About this task —
Across all the records, filter for lines with the word "measure" and copy them.

Plain-text document sources —
* * * * *
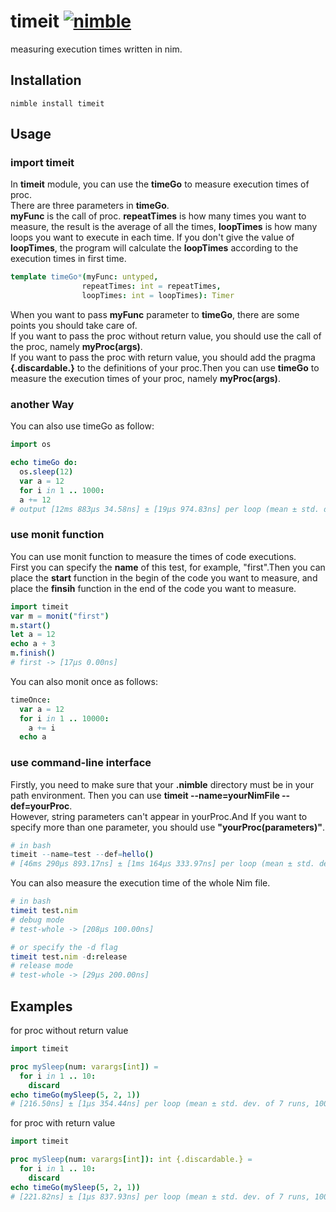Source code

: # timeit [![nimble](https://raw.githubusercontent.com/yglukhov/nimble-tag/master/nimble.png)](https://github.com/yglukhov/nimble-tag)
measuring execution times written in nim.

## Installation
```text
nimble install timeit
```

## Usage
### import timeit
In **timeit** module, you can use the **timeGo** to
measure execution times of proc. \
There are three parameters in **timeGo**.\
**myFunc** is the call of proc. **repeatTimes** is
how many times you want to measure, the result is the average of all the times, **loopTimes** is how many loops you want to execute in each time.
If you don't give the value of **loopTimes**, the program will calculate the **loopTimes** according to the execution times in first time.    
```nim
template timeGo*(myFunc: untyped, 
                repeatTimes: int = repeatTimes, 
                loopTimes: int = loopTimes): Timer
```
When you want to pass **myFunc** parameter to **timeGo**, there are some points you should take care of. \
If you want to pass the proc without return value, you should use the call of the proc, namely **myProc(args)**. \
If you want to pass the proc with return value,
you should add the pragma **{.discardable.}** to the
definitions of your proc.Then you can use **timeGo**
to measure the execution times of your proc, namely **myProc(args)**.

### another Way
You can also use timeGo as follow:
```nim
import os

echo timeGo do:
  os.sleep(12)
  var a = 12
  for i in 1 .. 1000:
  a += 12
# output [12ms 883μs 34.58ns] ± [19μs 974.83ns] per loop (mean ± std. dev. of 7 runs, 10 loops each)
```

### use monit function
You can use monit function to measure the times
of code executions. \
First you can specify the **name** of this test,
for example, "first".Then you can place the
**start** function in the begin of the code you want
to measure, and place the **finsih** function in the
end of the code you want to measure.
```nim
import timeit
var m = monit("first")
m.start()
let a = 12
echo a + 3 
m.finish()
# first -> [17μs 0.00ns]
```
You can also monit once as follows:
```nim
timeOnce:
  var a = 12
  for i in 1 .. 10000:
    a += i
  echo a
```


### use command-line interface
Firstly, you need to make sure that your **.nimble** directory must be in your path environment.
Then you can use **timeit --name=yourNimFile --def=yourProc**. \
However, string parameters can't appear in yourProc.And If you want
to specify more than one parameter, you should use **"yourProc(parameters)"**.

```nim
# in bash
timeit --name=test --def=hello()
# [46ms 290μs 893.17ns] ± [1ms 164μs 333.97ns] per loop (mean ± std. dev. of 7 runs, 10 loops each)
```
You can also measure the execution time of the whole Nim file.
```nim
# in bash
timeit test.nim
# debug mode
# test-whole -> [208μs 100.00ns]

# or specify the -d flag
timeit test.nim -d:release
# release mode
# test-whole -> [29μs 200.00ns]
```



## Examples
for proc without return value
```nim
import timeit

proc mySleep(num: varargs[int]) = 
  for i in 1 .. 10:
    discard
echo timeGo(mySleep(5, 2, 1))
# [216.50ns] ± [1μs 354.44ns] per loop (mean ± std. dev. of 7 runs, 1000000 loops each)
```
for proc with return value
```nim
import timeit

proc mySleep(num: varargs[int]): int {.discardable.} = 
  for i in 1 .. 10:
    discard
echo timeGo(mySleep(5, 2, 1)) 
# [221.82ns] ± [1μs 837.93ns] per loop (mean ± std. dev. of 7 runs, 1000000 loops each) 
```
* * * * *
Task output —
measure execution times of proc. \
how many times you want to measure, the result is the average of all the times, **loopTimes** is how many loops you want to execute in each time.
to measure the execution times of your proc, namely **myProc(args)**.
You can use monit function to measure the times
to measure, and place the **finsih** function in the
end of the code you want to measure.
You can also measure the execution time of the whole Nim file.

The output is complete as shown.